Reputation: 83137
How can I optimally (in terms financial cost) empty a DynamoDB table with boto? (as we can do in SQL with a truncate
statement.)
boto.dynamodb2.table.delete()
or boto.dynamodb2.layer1.DynamoDBConnection.delete_table()
deletes the entire table, while boto.dynamodb2.table.delete_item()
boto.dynamodb2.table.BatchTable.delete_item()
only deletes the specified items.
Upvotes: 13
Views: 20996
Reputation: 7313
This builds on the answer given by Persistent Plants. If the table already exists, you can extract the table definitions and use that to recreate the table.
import boto3
dynamodb = boto3.resource('dynamodb', region_name='us-east-2')
def delete_table_ddb(table_name):
table = dynamodb.Table(table_name)
return table.delete()
def create_table_ddb(table_name, key_schema, attribute_definitions,
provisioned_throughput, stream_enabled, billing_mode):
settings = dict(
TableName=table_name,
KeySchema=key_schema,
AttributeDefinitions=attribute_definitions,
StreamSpecification={'StreamEnabled': stream_enabled},
BillingMode=billing_mode
)
if billing_mode == 'PROVISIONED':
settings['ProvisionedThroughput'] = provisioned_throughput
return dynamodb.create_table(**settings)
def truncate_table_ddb(table_name):
table = dynamodb.Table(table_name)
key_schema = table.key_schema
attribute_definitions = table.attribute_definitions
if table.billing_mode_summary:
billing_mode = 'PAY_PER_REQUEST'
else:
billing_mode = 'PROVISIONED'
if table.stream_specification:
stream_enabled = True
else:
stream_enabled = False
capacity = ['ReadCapacityUnits', 'WriteCapacityUnits']

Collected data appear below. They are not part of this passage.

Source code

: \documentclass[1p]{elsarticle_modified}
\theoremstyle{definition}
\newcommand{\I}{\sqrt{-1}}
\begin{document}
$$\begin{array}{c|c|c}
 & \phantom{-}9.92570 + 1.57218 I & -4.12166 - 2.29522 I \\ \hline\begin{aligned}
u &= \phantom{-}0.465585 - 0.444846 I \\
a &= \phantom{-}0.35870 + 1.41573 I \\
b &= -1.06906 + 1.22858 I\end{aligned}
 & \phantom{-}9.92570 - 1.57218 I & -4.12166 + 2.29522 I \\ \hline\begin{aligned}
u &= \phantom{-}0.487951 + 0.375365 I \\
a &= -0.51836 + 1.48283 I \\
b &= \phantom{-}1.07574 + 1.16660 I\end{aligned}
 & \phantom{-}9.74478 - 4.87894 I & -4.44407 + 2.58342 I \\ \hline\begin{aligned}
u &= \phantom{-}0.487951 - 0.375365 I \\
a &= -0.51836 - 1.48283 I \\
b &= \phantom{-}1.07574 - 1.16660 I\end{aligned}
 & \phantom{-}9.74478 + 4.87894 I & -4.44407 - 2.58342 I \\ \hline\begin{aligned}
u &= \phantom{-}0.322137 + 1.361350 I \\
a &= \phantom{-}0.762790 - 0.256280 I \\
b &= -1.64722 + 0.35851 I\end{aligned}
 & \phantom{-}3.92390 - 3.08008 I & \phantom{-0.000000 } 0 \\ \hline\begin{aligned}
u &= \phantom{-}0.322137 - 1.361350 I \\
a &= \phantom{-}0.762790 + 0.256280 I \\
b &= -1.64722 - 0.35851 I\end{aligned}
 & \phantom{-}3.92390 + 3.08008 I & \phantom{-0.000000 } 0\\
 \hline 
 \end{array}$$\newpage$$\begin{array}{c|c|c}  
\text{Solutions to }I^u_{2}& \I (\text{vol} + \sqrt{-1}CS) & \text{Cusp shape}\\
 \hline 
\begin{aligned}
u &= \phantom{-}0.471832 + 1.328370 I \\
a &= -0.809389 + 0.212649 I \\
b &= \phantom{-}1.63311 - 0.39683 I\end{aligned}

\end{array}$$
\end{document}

provisioned_throughput = {k: v for k, v in table.provisioned_throughput.items() if k in capacity}
delete_table_ddb(table_name)
table.wait_until_not_exists()
return create_table_ddb(
table_name,
key_schema=key_schema,
attribute_definitions=attribute_definitions,
provisioned_throughput=provisioned_throughput,
stream_enabled=stream_enabled,
billing_mode=billing_mode
)
Now call use the function:
table_name = 'test_ddb'
truncate_table_ddb(table_name)
Upvotes: 1
Reputation: 1362
While i agree with Johnny Wu that dropping the table and recreating it is much more efficient, there may be cases such as when many GSI's or Tirgger events are associated with a table and you dont want to have to re-associate those. The script below should work to recursively scan the table and use the batch function to delete all items in the table. For massively large tables though, this may not work as it requires all items in the table to be loaded into your computer
import boto3
dynamo = boto3.resource('dynamodb')
def truncateTable(tableName):
table = dynamo.Table(tableName)
#get the table keys
tableKeyNames = [key.get("AttributeName") for key in table.key_schema]
"""
NOTE: there are reserved attributes for key names, please see https://docs.aws.amazon.com/amazondynamodb/latest/developerguide/ReservedWords.html
if a hash or range key is in the reserved word list, you will need to use the ExpressionAttributeNames parameter
described at https://boto3.amazonaws.com/v1/documentation/api/latest/reference/services/dynamodb.html#DynamoDB.Table.scan
"""
#Only retrieve the keys for each item in the table (minimize data transfer)
ProjectionExpression = ", ".join(tableKeyNames)
response = table.scan(ProjectionExpression=ProjectionExpression)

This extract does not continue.